问题
I have extracted text from pdf line by line using pdfbox, to process it with my algorithm by sentences.
I am recognizing the sentences by using period(.) followed by a word whose first letter is capital. Here the issue is, when a sentence ends with a word which has superscript, extractor treats it as a normal character and places it next to period(.)
For example: expression "2 power 22" when appeared as a last word in a sentence i.e. with a period, it has been extracted as 2.22 which makes it difficult to identify the end of sentence.
Please suggest a solution to get rid of super script or a different logic to identify the end of sentence.
Thanks.
回答1:
I am answering my own questions, as some may get directed here.
I had solved this according to @mkl suggestion. After observing the result of getYScale() in PDFStreamEngine.java, I have come to a conclusion that the size of superscript was less than 8.9663. so I had kept a condition in the PDFStreamEngine.java before creating a TextPosition, which will be processed by PDFTextStripper.java.

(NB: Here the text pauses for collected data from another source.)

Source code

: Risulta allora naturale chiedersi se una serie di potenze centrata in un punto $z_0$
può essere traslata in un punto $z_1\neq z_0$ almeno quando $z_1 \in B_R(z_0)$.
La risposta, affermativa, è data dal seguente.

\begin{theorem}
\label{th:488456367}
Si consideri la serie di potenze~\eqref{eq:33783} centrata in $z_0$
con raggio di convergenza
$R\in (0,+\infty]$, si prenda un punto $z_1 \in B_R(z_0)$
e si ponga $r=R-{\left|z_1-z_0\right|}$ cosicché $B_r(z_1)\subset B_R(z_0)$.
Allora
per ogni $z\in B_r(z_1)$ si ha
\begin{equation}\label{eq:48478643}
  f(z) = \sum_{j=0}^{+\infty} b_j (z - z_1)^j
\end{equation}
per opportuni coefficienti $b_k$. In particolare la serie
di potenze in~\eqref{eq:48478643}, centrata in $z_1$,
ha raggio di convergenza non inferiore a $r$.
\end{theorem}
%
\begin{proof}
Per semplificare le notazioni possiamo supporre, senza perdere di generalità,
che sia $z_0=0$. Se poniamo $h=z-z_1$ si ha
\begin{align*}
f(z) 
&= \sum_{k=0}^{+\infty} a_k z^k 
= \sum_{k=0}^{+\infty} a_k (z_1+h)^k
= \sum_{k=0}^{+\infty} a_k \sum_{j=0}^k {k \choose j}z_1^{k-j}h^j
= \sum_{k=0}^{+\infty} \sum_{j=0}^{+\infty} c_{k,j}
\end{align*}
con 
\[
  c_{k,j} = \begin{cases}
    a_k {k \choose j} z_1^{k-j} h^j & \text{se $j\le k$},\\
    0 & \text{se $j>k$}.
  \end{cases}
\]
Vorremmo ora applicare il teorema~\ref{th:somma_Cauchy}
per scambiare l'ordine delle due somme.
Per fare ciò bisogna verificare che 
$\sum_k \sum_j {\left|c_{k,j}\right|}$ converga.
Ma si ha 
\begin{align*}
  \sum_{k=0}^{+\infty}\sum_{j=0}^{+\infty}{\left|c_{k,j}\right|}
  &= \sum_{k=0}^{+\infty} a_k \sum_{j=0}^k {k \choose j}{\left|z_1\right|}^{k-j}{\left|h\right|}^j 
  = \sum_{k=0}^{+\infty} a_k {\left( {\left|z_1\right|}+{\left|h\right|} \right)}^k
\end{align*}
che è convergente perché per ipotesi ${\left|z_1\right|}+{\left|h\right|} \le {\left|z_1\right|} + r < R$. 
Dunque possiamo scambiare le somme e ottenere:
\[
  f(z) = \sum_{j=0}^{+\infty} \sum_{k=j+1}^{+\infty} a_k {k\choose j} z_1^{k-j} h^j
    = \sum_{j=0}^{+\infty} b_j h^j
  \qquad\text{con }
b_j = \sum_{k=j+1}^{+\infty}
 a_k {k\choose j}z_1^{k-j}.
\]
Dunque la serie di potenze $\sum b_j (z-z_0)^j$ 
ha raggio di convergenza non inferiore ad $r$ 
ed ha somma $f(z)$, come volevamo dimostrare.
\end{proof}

The code is below:
if(textXctm.getYScale()>=8.9663) {
processTextPosition(
new TextPosition(
pageRotation,
pageWidth,
pageHeight,
textMatrixStart,
endXPosition,
endYPosition,
totalVerticalDisplacementDisp,
widthText,
spaceWidthDisp,
c,
codePoints,
font,
fontSizeText,
(int)(fontSizeText * textMatrix.getXScale())
));
}
Let me know if my approach has any flaws in eliminating only the superscripts. Thanks.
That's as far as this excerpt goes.